• _INSTRUCTIONS FOR THE TASK_
Output the data in full and exactly as presented.

──────────────────────────────

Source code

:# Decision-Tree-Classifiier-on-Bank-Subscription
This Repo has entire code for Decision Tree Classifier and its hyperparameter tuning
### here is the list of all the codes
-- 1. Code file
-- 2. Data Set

──────────────────────────────

• _ANSWER TO THIS EXERCISE_
Source code

:# Decision-Tree-Classifiier-on-Bank-Subscription
This Repo has entire code for Decision Tree Classifier and its hyperparameter tuning
### here is the list of all the codes
-- 1. Code file
-- 2. Data Set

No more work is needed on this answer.